(WHAT THIS TASK INVOLVES) Go through the listing below and gather every line with the word "without".

(INFORMATION SHOWN)
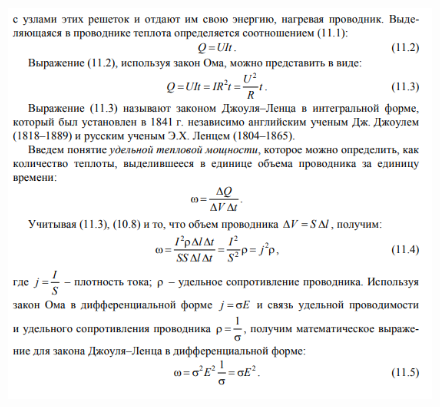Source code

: \begin{figure}[h]
    \centering
    \includegraphics[width=0.5\linewidth]{imgs/q31i3.png}
\end{figure}



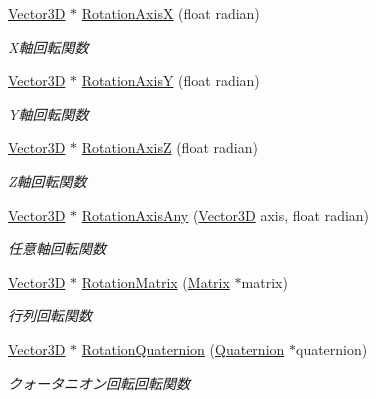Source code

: \begin{DoxyCompactItemize}
\mbox{\hyperlink{class_vector3_d}{Vector3D}} $\ast$ \mbox{\hyperlink{class_vector3_d_a8623201898abbb7816824282f4dac6db}{Rotation\+AxisX}} (float radian)
\begin{DoxyCompactList}\small\item\em X軸回転関数 \end{DoxyCompactList}\item 
\mbox{\hyperlink{class_vector3_d}{Vector3D}} $\ast$ \mbox{\hyperlink{class_vector3_d_a437846b683f4e8fab1ad16d1a96f4944}{Rotation\+AxisY}} (float radian)
\begin{DoxyCompactList}\small\item\em Y軸回転関数 \end{DoxyCompactList}\item 
\mbox{\hyperlink{class_vector3_d}{Vector3D}} $\ast$ \mbox{\hyperlink{class_vector3_d_a34daa7e7dfbf578c45997f2cb06a86ec}{Rotation\+AxisZ}} (float radian)
\begin{DoxyCompactList}\small\item\em Z軸回転関数 \end{DoxyCompactList}\item 
\mbox{\hyperlink{class_vector3_d}{Vector3D}} $\ast$ \mbox{\hyperlink{class_vector3_d_ad20038581979a29c282793023057aef7}{Rotation\+Axis\+Any}} (\mbox{\hyperlink{class_vector3_d}{Vector3D}} axis, float radian)
\begin{DoxyCompactList}\small\item\em 任意軸回転関数 \end{DoxyCompactList}\item 
\mbox{\hyperlink{class_vector3_d}{Vector3D}} $\ast$ \mbox{\hyperlink{class_vector3_d_a8c48b70ba67f7ad84fb04d3b84836e77}{Rotation\+Matrix}} (\mbox{\hyperlink{class_matrix}{Matrix}} $\ast$matrix)
\begin{DoxyCompactList}\small\item\em 行列回転関数 \end{DoxyCompactList}\item 
\mbox{\hyperlink{class_vector3_d}{Vector3D}} $\ast$ \mbox{\hyperlink{class_vector3_d_ab81a157d73d4a3274c8191834b2bfb45}{Rotation\+Quaternion}} (\mbox{\hyperlink{_vector3_d_8h_a3ee38c9c46d9851e33a9a1113328dafc}{Quaternion}} $\ast$quaternion)
\begin{DoxyCompactList}\small\item\em クォータニオン回転回転関数 \end{DoxyCompactList}\end{DoxyCompactItemize}
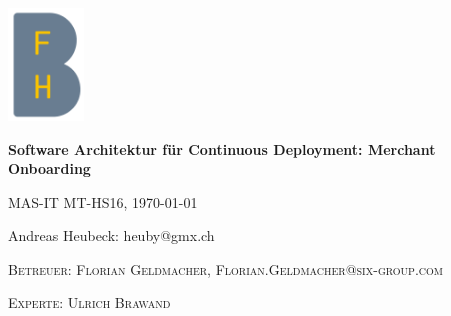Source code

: \graphicspath{{./images/}}

\begin{titlepage}
	\raggedright
	\includegraphics[width=0.15\textwidth]{bfhlogo.png}\par\vspace{1cm}
	\vspace{2cm}
	{\huge\bfseries Software Architektur für Continuous Deployment: Merchant Onboarding\par}
	\vspace{2cm}
	{\large MAS-IT MT-HS16, \today\par}
	\vspace{1cm}
	{\large Andreas Heubeck: heuby@gmx.ch\par}
	\vfill
	\vspace{3cm}
	
	\textsc{Betreuer: Florian Geldmacher, Florian.Geldmacher@six-group.com}\par
	\textsc{Experte: Ulrich Brawand}

	\vfill

\end{titlepage}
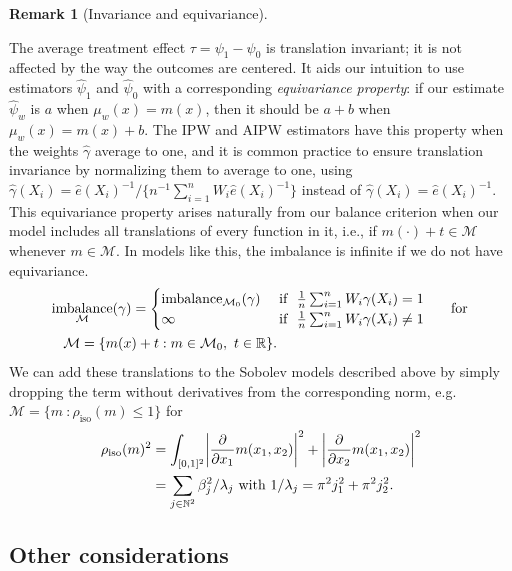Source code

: \documentclass{article}
\DeclarePairedDelimiter\abs{\lvert}{\rvert}
\DeclarePairedDelimiter\set{\{}{\}}
\theoremstyle{definition}
\newtheorem{remark}{Remark}
\newcommand{\R}{\ensuremath{\mathbb{R}}}
\DeclareMathOperator{\imbalance}{imbalance}
\newcommand{\model}{\mathcal{M}}
\newcommand{\<}{\langle}
\renewcommand{\>}{\rangle}
\begin{document}


\begin{remark}[Invariance and equivariance]
\label{sec:translation-invariance}

The average treatment effect $\tau = \psi_1 - \psi_0$ is translation invariant; it is not affected by the way the outcomes are centered. It aids our intuition to use estimators $\hat\psi_1$ and $\hat\psi_0$ with a corresponding \emph{equivariance property}: if our estimate $\hat\psi_w$ is $a$ when $\mu_w(x)=m(x)$, then it should be $a + b$ when $\mu_w(x)=m(x) + b$. The IPW and AIPW estimators have this property when the weights $\hat\gamma$ average to one, and it is common practice to ensure translation invariance by normalizing them to average to one, using $\hat\gamma(X_i) = \hat e(X_i)^{-1} / \{ n^{-1} \sum_{i=1}^n W_i \hat e(X_i)^{-1}\}$ instead of $\hat \gamma(X_i)=\hat e(X_i)^{-1}$.
This equivariance property arises naturally from our balance criterion when our model includes all translations of every function in it, i.e., if $m(\cdot) + t \in \model$ whenever $m \in \model$. In models like this, the imbalance is infinite if we do not have equivariance.
  \[
   \begin{aligned}
   &\imbalance_{\model}(\gamma) =
     \begin{cases}
       \imbalance_{\model_0}(\gamma) & \text{ if }\ \frac{1}{n}\sum_{i=1}^n W_i \gamma(X_i) = 1\\
       \infty &  \text{ if }\ \frac{1}{n}\sum_{i=1}^n W_i \gamma(X_i) \neq 1
   \end{cases}
   \quad\ \text{ for } \\ &\quad \model = \set*{ m(x) + t : m \in \model_0,\  t \in \R}.
  \end{aligned}
   \]
We can add these translations to the Sobolev models described above by simply dropping the term without derivatives from the corresponding norm, e.g. $\model = \{ m \ : \rho_{\text{iso}}(m) \le 1 \}$ for
\begin{align}
\rho_{\text{iso}}(m)^2
&=  \int_{[0,1]^2}  \abs*{\frac{\partial }{\partial x_1}m(x_1,x_2)}^2 +
     \abs*{\frac{\partial }{\partial x_2}m(x_1,x_2)}^2  \label{eq:sobolev-seminorm-derivative}  \\
&= \sum_{j \in \mathbb{N}^2} \beta_j^2/\lambda_j \text{ with } 1/\lambda_j = \pi^2j_1^2 + \pi^2j_2^2.  \label{eq:sobolev-seminorm-fourier}
\end{align}
\end{remark}

\subsection{Other considerations}
\label{sec:other-considerations}
\end{document}
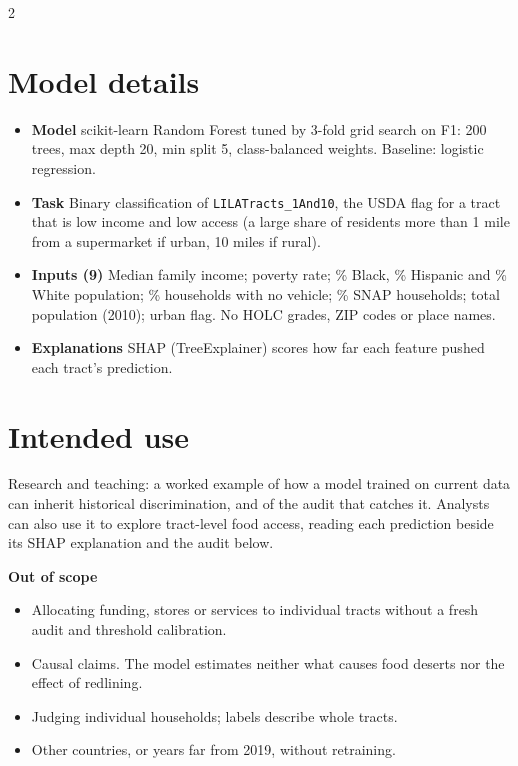 \documentclass[10pt,letterpaper]{article}
\newcommand{\lbl}[1]{\textbf{#1}\enspace}
\begin{document}
\vspace{2pt}
\raggedcolumns
\begin{multicols}{2}

\section*{Model details}
\begin{itemize}
  \item \lbl{Model} scikit-learn Random Forest tuned by 3-fold grid search on F1: 200 trees, max depth 20, min split 5, class-balanced weights. Baseline: logistic regression.
  \item \lbl{Task} Binary classification of \texttt{LILATracts\_1And10}, the USDA flag for a tract that is low income and low access (a large share of residents more than 1 mile from a supermarket if urban, 10 miles if rural).
  \item \lbl{Inputs (9)} Median family income; poverty rate; \% Black, \% Hispanic and \% White population; \% households with no vehicle; \% SNAP households; total population (2010); urban flag. No HOLC grades, ZIP codes or place names.
  \item \lbl{Explanations} SHAP (TreeExplainer) scores how far each feature pushed each tract's prediction.
\end{itemize}

\section*{Intended use}
Research and teaching: a worked example of how a model trained on current data can inherit historical discrimination, and of the audit that catches it. Analysts can also use it to explore tract-level food access, reading each prediction beside its SHAP explanation and the audit below.

\textbf{Out of scope}
\begin{itemize}
  \item Allocating funding, stores or services to individual tracts without a fresh audit and threshold calibration.
  \item Causal claims. The model estimates neither what causes food deserts nor the effect of redlining.
  \item Judging individual households; labels describe whole tracts.
  \item Other countries, or years far from 2019, without retraining.
\end{itemize}


\end{multicols}
\end{document}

(RESPONSE BELOW)
We can add these translations to the Sobolev models described above by simply dropping the term without derivatives from the corresponding norm, e.g. $\model = \{ m \ : \rho_{\text{iso}}(m) \le 1 \}$ for
  \item Allocating funding, stores or services to individual tracts without a fresh audit and threshold calibration.
  \item Other countries, or years far from 2019, without retraining.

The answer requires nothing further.